Introduction to Bayesian statistics — part 2
Scope:
This article is intended to provide more clarity on the differences in approach between frequentist and Bayesian methods. It will introduce the basics of Bayesian statistics that will help in understanding the first article (Introduction to Bayesian statistics — part 1).
Frequentist approach:
Frequentist inference assumes that the underlying parameters are constant and unknown. In other words, the sample that we observed is from a distribution with constant parameters. The sample can be used to estimate the value of the parameters.
For example, if we know that the observations x₁, x₂, …, xₙ ~ N(Μ, σ²) with known σ², we can estimate Μ using the unbiased estimator: μ = ∑xᵢ/n.
Inference:
Let us assume that the sample estimator is μ and sample standard error of the estimation is s = σ/√n. We can build the 95% confidence interval [μ - z_α * s, μ + z_α * s].

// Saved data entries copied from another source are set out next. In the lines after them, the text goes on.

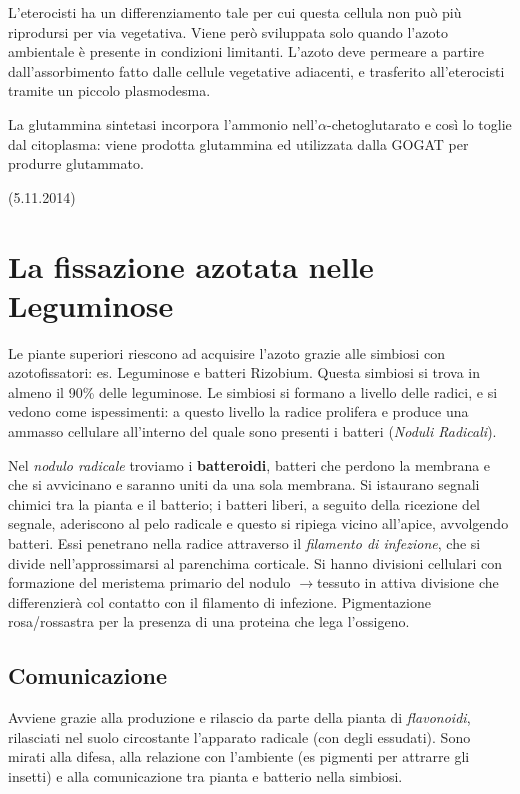 \documentclass[a4paper,12pt]{book}
\newcommand{\lfreccia}{\ensuremath{\longrightarrow}}
\begin{document}
L'eterocisti ha un differenziamento tale per cui questa cellula non può più riprodursi per via vegetativa. Viene però sviluppata solo quando l'azoto ambientale è presente in condizioni limitanti. L'azoto deve permeare a partire dall'assorbimento fatto dalle cellule vegetative adiacenti, e trasferito all'eterocisti tramite un piccolo plasmodesma.

La glutammina sintetasi incorpora l'ammonio nell'$\alpha$-chetoglutarato e così lo toglie dal citoplasma: viene prodotta glutammina ed utilizzata dalla GOGAT per produrre glutammato.

(5.11.2014)
\section{La fissazione azotata nelle Leguminose}
Le piante superiori riescono ad acquisire l'azoto grazie alle simbiosi con azotofissatori: es. Leguminose e batteri Rizobium.
Questa simbiosi si trova in almeno il 90\% delle leguminose. Le simbiosi si formano a livello delle radici, e si vedono come ispessimenti: a questo livello la radice prolifera e produce una ammasso cellulare all'interno del quale sono presenti i batteri (\emph{Noduli Radicali}).

Nel \emph{nodulo radicale} troviamo i \textbf{batteroidi}, batteri che perdono la membrana e che si avvicinano e saranno uniti da una sola membrana.
Si istaurano segnali chimici tra la pianta e il batterio; i batteri liberi, a seguito della ricezione del segnale, aderiscono al pelo radicale e questo si ripiega vicino all'apice, avvolgendo batteri. Essi penetrano nella radice attraverso il \emph{filamento di infezione}, che si divide nell'approssimarsi al parenchima corticale. Si hanno divisioni cellulari con formazione del meristema primario del nodulo \lfreccia tessuto in attiva divisione che differenzierà col contatto con il filamento di infezione.
Pigmentazione rosa/rossastra per la presenza di una proteina che lega l'ossigeno.

\subsection{Comunicazione}
Avviene grazie alla produzione e rilascio da parte della pianta di \emph{flavonoidi}, rilasciati nel suolo circostante l'apparato radicale (con degli essudati). Sono mirati alla difesa, alla relazione con l'ambiente (es pigmenti per attrarre gli insetti) e alla comunicazione tra pianta e batterio nella simbiosi.
\end{document}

However, this does not mean that there is 95% probability of Μ lying in this particular interval.
The interpretation: If we keep collecting multiple samples and create confidence intervals, we expect 95% of the confidence intervals to contain M.
Bayesian approach:
The idea of an underlying constant, unknown parameter limits the type of inference that can be performed using frequentist approach. In the example of normal distribution with constant mean Μ and constant, known variance σ², we cannot make an inference with H₀: Μ = 0 vs H₁: Μ ≠ 0. By allowing the underlying parameter to be a random variable, the Bayesian approach allows us to make a guess for the underlying parameter (prior distribution) and to update the guess based on the observed data (likelihood * prior = posterior).
Inference:
We can start by assuming that Μ follows a distribution with a certain pdf/pmf. This is our prior distribution. After observing the data, we may ask the following question:
- Can we update our prior knowledge of Μ based on the data that was observed to accurately represent the data generating process?
- Can we infer something about Μ? For example: H₀: Μ = c vs H₁: Μ ≠ c
Bayesian statistics allows us to answer both questions in a reasonable way. However, the quality of inference can be greatly affected by the choice of prior for the parameters. It is safer to use ‘non-informative’ priors, but this is not always the best strategy.